Irak sedang mempersiapkan pengurangan usia legal mereka, yang tadinya seorang anak dinyatakan sudah dewasa saat berusia 18 tahun menjadi 9 tahun.

Hal tersebut akan diatur dalam revisi Undang-Undang yang bisa digunakan untuk memungkinkan laki-laki menikahi anak di bawah umur.

Lakukan perombakan besar-besaran pada UU 188 yang dianggap paling progresif di Timur Tengah di 1959

Berdasarkan laporan dari Telegraph, RUU ini diusulkan oleh Parlemen Irak—yang diketahui didominasi oleh koalisi partai-partai Muslim Syiah konservatif.

Pemerintah Irak sedang bersiap untuk melakukan pemungutan suara melalui amandemen yang akan membatalkan “Undang-Undang Status Pribadi” yang saat ini masih berlaku di negara tersebut.

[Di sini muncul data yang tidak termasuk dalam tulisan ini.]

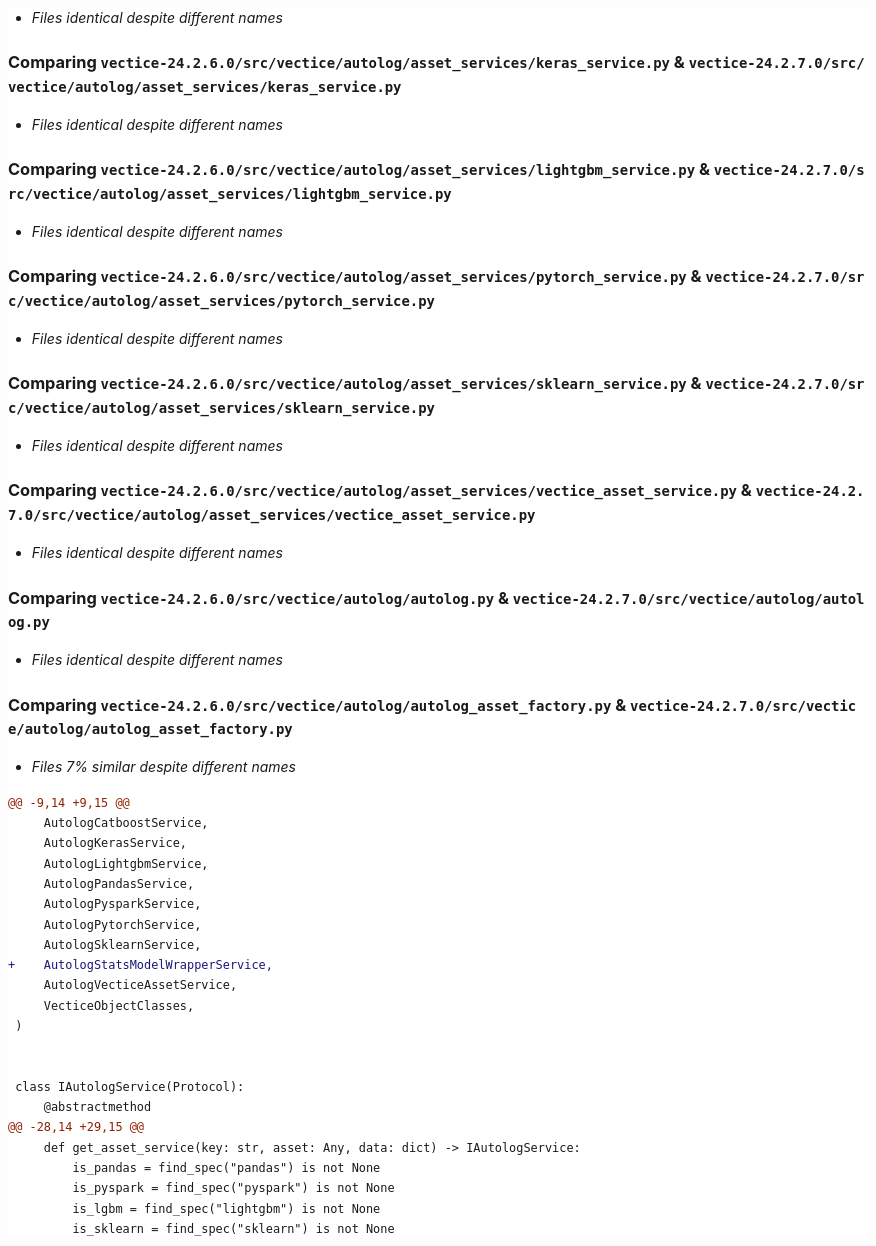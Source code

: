  * *Files identical despite different names*

### Comparing `vectice-24.2.6.0/src/vectice/autolog/asset_services/keras_service.py` & `vectice-24.2.7.0/src/vectice/autolog/asset_services/keras_service.py`

 * *Files identical despite different names*

### Comparing `vectice-24.2.6.0/src/vectice/autolog/asset_services/lightgbm_service.py` & `vectice-24.2.7.0/src/vectice/autolog/asset_services/lightgbm_service.py`

 * *Files identical despite different names*

### Comparing `vectice-24.2.6.0/src/vectice/autolog/asset_services/pytorch_service.py` & `vectice-24.2.7.0/src/vectice/autolog/asset_services/pytorch_service.py`

 * *Files identical despite different names*

### Comparing `vectice-24.2.6.0/src/vectice/autolog/asset_services/sklearn_service.py` & `vectice-24.2.7.0/src/vectice/autolog/asset_services/sklearn_service.py`

 * *Files identical despite different names*

### Comparing `vectice-24.2.6.0/src/vectice/autolog/asset_services/vectice_asset_service.py` & `vectice-24.2.7.0/src/vectice/autolog/asset_services/vectice_asset_service.py`

 * *Files identical despite different names*

### Comparing `vectice-24.2.6.0/src/vectice/autolog/autolog.py` & `vectice-24.2.7.0/src/vectice/autolog/autolog.py`

 * *Files identical despite different names*

### Comparing `vectice-24.2.6.0/src/vectice/autolog/autolog_asset_factory.py` & `vectice-24.2.7.0/src/vectice/autolog/autolog_asset_factory.py`

 * *Files 7% similar despite different names*

```diff
@@ -9,14 +9,15 @@
     AutologCatboostService,
     AutologKerasService,
     AutologLightgbmService,
     AutologPandasService,
     AutologPysparkService,
     AutologPytorchService,
     AutologSklearnService,
+    AutologStatsModelWrapperService,
     AutologVecticeAssetService,
     VecticeObjectClasses,
 )
 
 
 class IAutologService(Protocol):
     @abstractmethod
@@ -28,14 +29,15 @@
     def get_asset_service(key: str, asset: Any, data: dict) -> IAutologService:
         is_pandas = find_spec("pandas") is not None
         is_pyspark = find_spec("pyspark") is not None
         is_lgbm = find_spec("lightgbm") is not None
         is_sklearn = find_spec("sklearn") is not None
```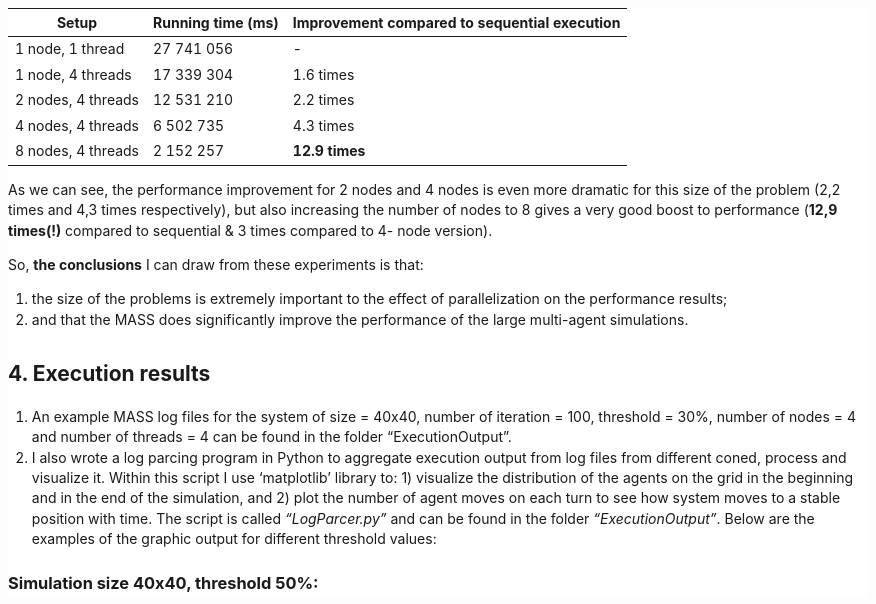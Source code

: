 |Setup |Running time (ms) |Improvement compared to sequential execution|
|---|---|---|
|1 node, 1 thread |27 741 056 |-|
|1 node, 4 threads |17 339 304 |1.6 times|
|2 nodes, 4 threads |12 531 210 |2.2 times|
|4 nodes, 4 threads |6 502 735 |4.3 times|
|8 nodes, 4 threads |2 152 257 |__12.9 times__|

As we can see, the performance improvement for 2 nodes and 4 nodes is even
more dramatic for this size of the problem (2,2 times and 4,3 times respectively),
but also increasing the number of nodes to 8 gives a very good boost to
performance (__12,9 times(!)__ compared to sequential & 3 times compared to 4-
node version).

So, __the conclusions__ I can draw from these experiments is that:

1. the size of the problems is extremely important to the effect of
parallelization on the performance results;
2. and that the MASS does significantly improve the performance of the
large multi-agent simulations.

## 4. Execution results
1. An example MASS log files for the system of size = 40x40, number of iteration
= 100, threshold = 30%, number of nodes = 4 and number of threads = 4 can be
found in the folder “ExecutionOutput”.
2. I also wrote a log parcing program in Python to aggregate execution output
from log files from different coned, process and visualize it. Within this script I
use ‘matplotlib’ library to: 1) visualize the distribution of the agents on the grid in
the beginning and in the end of the simulation, and 2) plot the number of agent
moves on each turn to see how system moves to a stable position with time. The
script is called _“LogParcer.py”_ and can be found in the folder _“ExecutionOutput”_.
Below are the examples of the graphic output for different threshold values:

### Simulation size 40x40, threshold 50%:

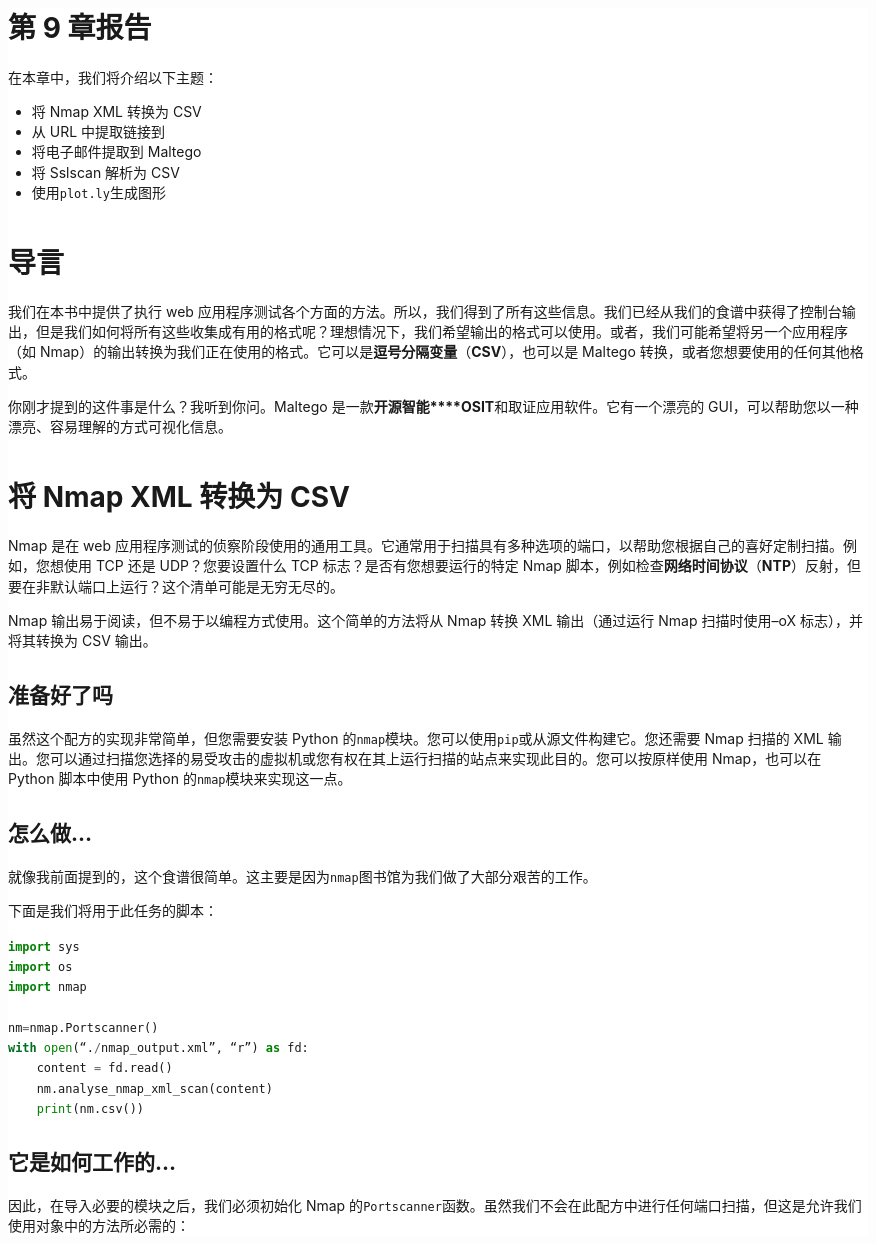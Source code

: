 # 第 9 章报告

在本章中，我们将介绍以下主题：

*   将 Nmap XML 转换为 CSV
*   从 URL 中提取链接到
*   将电子邮件提取到 Maltego
*   将 Sslscan 解析为 CSV
*   使用`plot.ly`生成图形

# 导言

我们在本书中提供了执行 web 应用程序测试各个方面的方法。所以，我们得到了所有这些信息。我们已经从我们的食谱中获得了控制台输出，但是我们如何将所有这些收集成有用的格式呢？理想情况下，我们希望输出的格式可以使用。或者，我们可能希望将另一个应用程序（如 Nmap）的输出转换为我们正在使用的格式。它可以是**逗号分隔变量**（**CSV**），也可以是 Maltego 转换，或者您想要使用的任何其他格式。

你刚才提到的这件事是什么？我听到你问。Maltego 是一款**开源智能****OSIT**和取证应用软件。它有一个漂亮的 GUI，可以帮助您以一种漂亮、容易理解的方式可视化信息。

# 将 Nmap XML 转换为 CSV

Nmap 是在 web 应用程序测试的侦察阶段使用的通用工具。它通常用于扫描具有多种选项的端口，以帮助您根据自己的喜好定制扫描。例如，您想使用 TCP 还是 UDP？您要设置什么 TCP 标志？是否有您想要运行的特定 Nmap 脚本，例如检查**网络时间协议**（**NTP**）反射，但要在非默认端口上运行？这个清单可能是无穷无尽的。

Nmap 输出易于阅读，但不易于以编程方式使用。这个简单的方法将从 Nmap 转换 XML 输出（通过运行 Nmap 扫描时使用–oX 标志），并将其转换为 CSV 输出。

## 准备好了吗

虽然这个配方的实现非常简单，但您需要安装 Python 的`nmap`模块。您可以使用`pip`或从源文件构建它。您还需要 Nmap 扫描的 XML 输出。您可以通过扫描您选择的易受攻击的虚拟机或您有权在其上运行扫描的站点来实现此目的。您可以按原样使用 Nmap，也可以在 Python 脚本中使用 Python 的`nmap`模块来实现这一点。

## 怎么做…

就像我前面提到的，这个食谱很简单。这主要是因为`nmap`图书馆为我们做了大部分艰苦的工作。

下面是我们将用于此任务的脚本：

```py
import sys
import os
import nmap

nm=nmap.Portscanner()
with open(“./nmap_output.xml”, “r”) as fd:
    content = fd.read()
    nm.analyse_nmap_xml_scan(content)
    print(nm.csv())
```

## 它是如何工作的…

因此，在导入必要的模块之后，我们必须初始化 Nmap 的`Portscanner`函数。虽然我们不会在此配方中进行任何端口扫描，但这是允许我们使用对象中的方法所必需的：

Undang-Undang Status Pribadi (Personal Status Law) yang juga dikenal sebagai UU 188, digembar-gemborkan sebagai salah satu undang-undang paling progresif di Timur Tengah ketika diperkenalkan pada tahun 1959.

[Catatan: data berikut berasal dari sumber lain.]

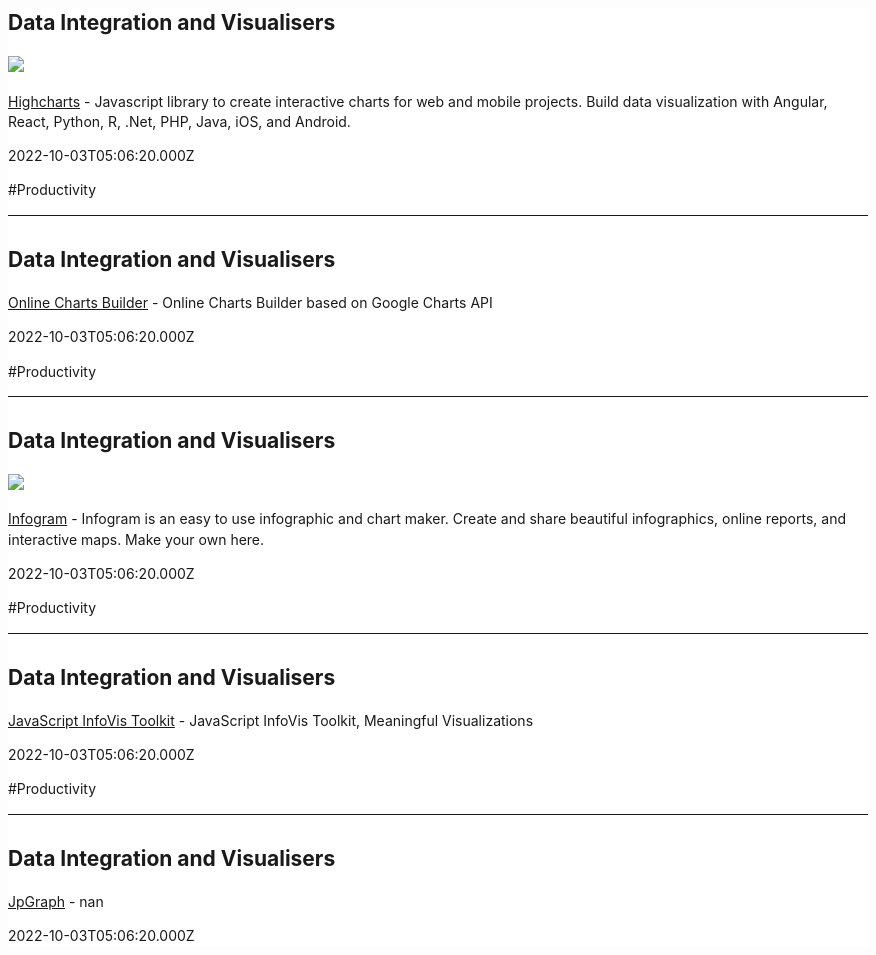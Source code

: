 
## Data Integration and Visualisers

![](https://wp-assets.highcharts.com/www-highcharts-com/blog/wp-content/uploads/2022/03/16111553/brand-banner.png)

[Highcharts](https://www.highcharts.com) - Javascript library to create interactive charts for web and mobile projects. Build data visualization with Angular, React, Python, R, .Net, PHP, Java, iOS, and Android.

2022-10-03T05:06:20.000Z

#Productivity

---

## Data Integration and Visualisers

[Online Charts Builder](https://charts.hohli.com) - Online Charts Builder based on Google Charts API

2022-10-03T05:06:20.000Z

#Productivity

---

## Data Integration and Visualisers

![](https://cdn.jifo.co/i/frontpage/infogram_share_v3.jpg)

[Infogram](https://infogr.am) - Infogram is an easy to use infographic and chart maker. Create and share beautiful infographics, online reports, and interactive maps. Make your own here.

2022-10-03T05:06:20.000Z

#Productivity

---

## Data Integration and Visualisers

[JavaScript InfoVis Toolkit](https://philogb.github.io/jit) - JavaScript InfoVis Toolkit, Meaningful Visualizations

2022-10-03T05:06:20.000Z

#Productivity

---

## Data Integration and Visualisers

[JpGraph](https://jpgraph.net) - nan

2022-10-03T05:06:20.000Z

UU 188 juga memberikan seperangkat aturan menyeluruh yang mengatur urusan keluarga Irak, apa pun kepercayaan agama mereka.

Revisi UU 188 akan merugikan bagi para perempuan di Irak

Selain menurunkan batas usia sah untuk menikah, amandemen atau revisi Undang-Undang ini juga akan menghilangkan hak perempuan untuk bercerai, hak asuh anak, dan warisan.

Demi upaya merombak Undang-Undang Status Pribadi, pengusulan revisi undang-undang ini bukan kali pertama diajukan oleh partai Syiah di Irak.

Upaya perevisian UU 188 ini sebelumnya sempat gagal akibat mendapat reaksi penolakan keras dari para perempuan di Irak pada tahun 2014 dan 2017 lalu.

Kemudian sidang pembacaan revisi UU 188 yang kedua kalinya akhirnya disahkan pada 16 September 2024 lalu.

Pengamat sebut revisi Undang-Undang kali ini akan sukses untuk diloloskan

Sayangnya koalisi pada pemerintahan Irak kali kini memiliki jumlah mayoritas yang setuju untuk melakukan amandemen.

Peneliti senior di Chatham House, Dr Renad Mansour mengatakan, UU 188 kini dinilai berada di ujung tanduk karena mayoritas pemangku kepentingan dalam pemerintahan Irak sepakat untuk melakukan revisi Undang-Undang.

Pasalnya bukan hanya karena mayoritas pejabat yang didominasi koalisi partai Muslim Syiah konservatif, namun karena memang banyak pihak yang mendukung adanya amandemen untuk UU 188.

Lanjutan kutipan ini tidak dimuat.